Acha que algo pode ser melhorado no setor?
Faço um apelo ao governo para que abra o mercado do Brasil. O que há de tecnologia no mundo precisa estar à disposição da população. Existem essas questões de barreiras alfandegárias e de taxas extremadas, que não levam a progresso algum. Essa história de proteger uma ou outra indústria não funciona. O mercado precisa ser global hoje, não tem mais como esconder o mundo para as pessoas. Quem pode pagar um pouco mais, paga, mas não pode custar dez vezes mais do que na matriz de origem.
Tenho outra crítica que se faz merecer aos longos dos anos: temos uma norma de luminárias (tradução da norma internacional da IEC) que entra morta no Brasil com o argumento de que o Inmetro não tem condição de fiscalizar, ou seja, vende-se o que se quer. Temos a norma há mais de 10 anos editada no Brasil e que não é fiscalizada. Como fica o consumidor? Que cuidados nós temos?
E do ponto de vista dos projetos de iluminação? Houve uma conscientização de sua importância?

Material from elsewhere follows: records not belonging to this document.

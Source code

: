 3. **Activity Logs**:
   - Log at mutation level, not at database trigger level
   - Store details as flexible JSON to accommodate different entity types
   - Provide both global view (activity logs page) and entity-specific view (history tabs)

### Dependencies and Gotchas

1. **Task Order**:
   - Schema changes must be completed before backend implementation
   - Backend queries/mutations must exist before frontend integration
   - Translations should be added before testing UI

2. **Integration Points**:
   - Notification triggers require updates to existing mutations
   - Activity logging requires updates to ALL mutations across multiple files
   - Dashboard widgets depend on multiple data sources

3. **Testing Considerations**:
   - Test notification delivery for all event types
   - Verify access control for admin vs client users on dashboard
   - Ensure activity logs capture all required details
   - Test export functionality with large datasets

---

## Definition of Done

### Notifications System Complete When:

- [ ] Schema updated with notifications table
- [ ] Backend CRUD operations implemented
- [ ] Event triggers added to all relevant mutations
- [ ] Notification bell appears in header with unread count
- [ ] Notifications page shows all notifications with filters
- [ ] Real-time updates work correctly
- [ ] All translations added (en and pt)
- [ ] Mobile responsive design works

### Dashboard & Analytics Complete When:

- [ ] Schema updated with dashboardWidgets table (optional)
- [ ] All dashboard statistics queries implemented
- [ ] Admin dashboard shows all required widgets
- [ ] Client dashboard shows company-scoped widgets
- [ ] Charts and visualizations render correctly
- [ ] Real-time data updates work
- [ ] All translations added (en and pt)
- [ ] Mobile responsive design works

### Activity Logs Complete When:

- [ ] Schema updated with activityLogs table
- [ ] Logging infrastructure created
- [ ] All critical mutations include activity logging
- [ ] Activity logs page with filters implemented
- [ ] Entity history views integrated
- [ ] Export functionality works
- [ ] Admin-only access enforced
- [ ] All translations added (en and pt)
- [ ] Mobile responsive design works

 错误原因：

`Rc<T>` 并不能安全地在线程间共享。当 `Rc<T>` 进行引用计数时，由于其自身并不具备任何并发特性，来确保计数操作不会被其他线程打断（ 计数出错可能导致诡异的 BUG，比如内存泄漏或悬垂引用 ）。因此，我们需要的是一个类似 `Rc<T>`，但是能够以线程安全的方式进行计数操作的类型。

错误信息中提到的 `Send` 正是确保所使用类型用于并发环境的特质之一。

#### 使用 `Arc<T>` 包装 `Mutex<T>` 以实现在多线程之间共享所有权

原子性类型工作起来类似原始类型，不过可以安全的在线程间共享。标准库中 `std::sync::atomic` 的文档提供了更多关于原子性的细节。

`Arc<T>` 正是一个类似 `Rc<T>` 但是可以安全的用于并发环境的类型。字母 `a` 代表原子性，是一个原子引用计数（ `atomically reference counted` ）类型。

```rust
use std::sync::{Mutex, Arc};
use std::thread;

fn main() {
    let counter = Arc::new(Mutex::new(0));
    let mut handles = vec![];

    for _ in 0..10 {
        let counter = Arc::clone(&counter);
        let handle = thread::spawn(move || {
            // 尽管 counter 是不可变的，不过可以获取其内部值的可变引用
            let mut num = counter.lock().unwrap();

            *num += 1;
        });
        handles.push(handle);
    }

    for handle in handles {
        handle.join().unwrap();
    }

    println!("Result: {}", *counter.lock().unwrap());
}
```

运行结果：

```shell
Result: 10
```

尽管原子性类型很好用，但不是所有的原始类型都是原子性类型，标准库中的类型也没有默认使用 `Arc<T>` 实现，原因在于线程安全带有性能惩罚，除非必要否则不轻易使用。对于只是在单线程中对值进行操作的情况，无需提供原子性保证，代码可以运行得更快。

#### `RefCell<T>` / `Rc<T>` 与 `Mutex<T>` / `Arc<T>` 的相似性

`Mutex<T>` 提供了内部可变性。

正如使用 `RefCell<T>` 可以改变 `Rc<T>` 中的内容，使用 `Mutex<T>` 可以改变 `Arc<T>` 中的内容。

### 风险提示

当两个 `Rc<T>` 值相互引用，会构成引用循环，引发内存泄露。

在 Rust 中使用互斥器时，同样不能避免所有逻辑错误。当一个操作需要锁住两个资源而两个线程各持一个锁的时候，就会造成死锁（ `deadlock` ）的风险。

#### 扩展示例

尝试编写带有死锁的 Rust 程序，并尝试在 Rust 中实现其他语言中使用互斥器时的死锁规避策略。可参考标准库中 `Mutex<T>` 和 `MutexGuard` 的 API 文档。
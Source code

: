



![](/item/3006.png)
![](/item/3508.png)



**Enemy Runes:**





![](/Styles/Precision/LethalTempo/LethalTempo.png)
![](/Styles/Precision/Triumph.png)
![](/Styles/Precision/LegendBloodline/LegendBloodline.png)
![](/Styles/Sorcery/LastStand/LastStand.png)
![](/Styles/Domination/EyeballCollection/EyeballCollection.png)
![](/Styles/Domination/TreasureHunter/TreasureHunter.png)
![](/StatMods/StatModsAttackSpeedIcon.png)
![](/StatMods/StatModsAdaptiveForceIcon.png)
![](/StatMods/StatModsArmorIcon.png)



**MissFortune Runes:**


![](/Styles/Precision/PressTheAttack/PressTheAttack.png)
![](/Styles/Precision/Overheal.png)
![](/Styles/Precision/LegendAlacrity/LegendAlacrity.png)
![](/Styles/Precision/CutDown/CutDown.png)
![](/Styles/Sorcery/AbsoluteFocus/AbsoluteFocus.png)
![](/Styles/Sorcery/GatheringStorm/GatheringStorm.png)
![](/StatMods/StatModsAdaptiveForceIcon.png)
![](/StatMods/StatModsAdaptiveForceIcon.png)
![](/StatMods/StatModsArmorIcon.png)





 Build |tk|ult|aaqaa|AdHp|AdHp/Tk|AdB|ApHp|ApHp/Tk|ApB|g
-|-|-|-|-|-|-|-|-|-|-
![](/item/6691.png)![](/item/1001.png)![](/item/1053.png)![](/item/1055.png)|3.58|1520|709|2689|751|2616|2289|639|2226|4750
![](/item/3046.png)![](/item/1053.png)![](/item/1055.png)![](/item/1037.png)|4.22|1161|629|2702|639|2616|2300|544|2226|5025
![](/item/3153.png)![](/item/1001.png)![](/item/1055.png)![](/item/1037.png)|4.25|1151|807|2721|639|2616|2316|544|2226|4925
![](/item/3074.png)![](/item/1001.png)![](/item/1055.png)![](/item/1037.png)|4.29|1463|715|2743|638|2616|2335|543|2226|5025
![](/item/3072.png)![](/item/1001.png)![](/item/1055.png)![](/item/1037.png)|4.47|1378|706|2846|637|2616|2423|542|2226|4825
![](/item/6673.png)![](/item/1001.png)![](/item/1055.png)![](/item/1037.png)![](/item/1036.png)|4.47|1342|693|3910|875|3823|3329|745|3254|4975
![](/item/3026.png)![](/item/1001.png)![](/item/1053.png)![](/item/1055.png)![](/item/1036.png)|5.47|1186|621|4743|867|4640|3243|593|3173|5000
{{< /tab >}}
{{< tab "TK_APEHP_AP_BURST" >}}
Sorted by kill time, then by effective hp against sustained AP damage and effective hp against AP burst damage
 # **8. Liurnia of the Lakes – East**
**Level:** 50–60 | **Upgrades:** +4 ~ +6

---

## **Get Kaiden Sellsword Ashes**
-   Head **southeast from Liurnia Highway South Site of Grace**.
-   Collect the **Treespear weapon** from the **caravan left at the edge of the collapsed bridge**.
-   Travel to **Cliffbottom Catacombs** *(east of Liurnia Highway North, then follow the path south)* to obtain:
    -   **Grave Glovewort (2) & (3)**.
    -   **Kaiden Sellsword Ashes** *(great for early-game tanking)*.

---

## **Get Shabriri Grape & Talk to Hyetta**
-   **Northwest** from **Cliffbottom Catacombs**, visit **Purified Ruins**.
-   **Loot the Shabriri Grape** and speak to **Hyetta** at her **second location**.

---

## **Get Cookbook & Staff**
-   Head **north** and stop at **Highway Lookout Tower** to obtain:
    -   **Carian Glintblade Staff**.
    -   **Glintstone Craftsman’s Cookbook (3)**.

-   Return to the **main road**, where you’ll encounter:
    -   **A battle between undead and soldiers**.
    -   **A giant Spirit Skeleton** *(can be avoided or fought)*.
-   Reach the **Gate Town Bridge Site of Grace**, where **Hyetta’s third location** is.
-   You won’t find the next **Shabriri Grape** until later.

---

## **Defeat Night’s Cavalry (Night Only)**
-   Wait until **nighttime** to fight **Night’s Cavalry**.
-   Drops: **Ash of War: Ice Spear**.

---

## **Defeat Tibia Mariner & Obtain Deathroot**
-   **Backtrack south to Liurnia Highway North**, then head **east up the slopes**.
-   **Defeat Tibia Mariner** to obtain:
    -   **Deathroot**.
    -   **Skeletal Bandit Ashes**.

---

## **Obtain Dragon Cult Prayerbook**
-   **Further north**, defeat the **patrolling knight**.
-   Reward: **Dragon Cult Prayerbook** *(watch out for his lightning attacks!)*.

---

Acho que esse convencimento vem crescendo e já é patente hoje. Qualquer shopping center, rede de supermercados, drogaria, farmácia, já consegue perceber que um projeto de uma disciplina independe da de instalações elétricas e da arquitetura, enquanto realização, e não conjugação e coordenação de ação, faz merecer um tratamento especializado. Houve um grande salto, não só no empreendimento comercial, tido como de serviços, mas nos corporativos e residenciais. Essa evolução foi espetacular. Tínhamos alguns escritórios pioneiros no tema e na realização dos primeiros trabalhos nesta linha, que impulsionaram todo um avanço de profissionais na área, e diria que é espantoso o número de escritórios de iluminação que o Brasil possui hoje. Temos uma posição honrosa, com profissionais de talento, premiados e com trabalhos de envergadura internacional.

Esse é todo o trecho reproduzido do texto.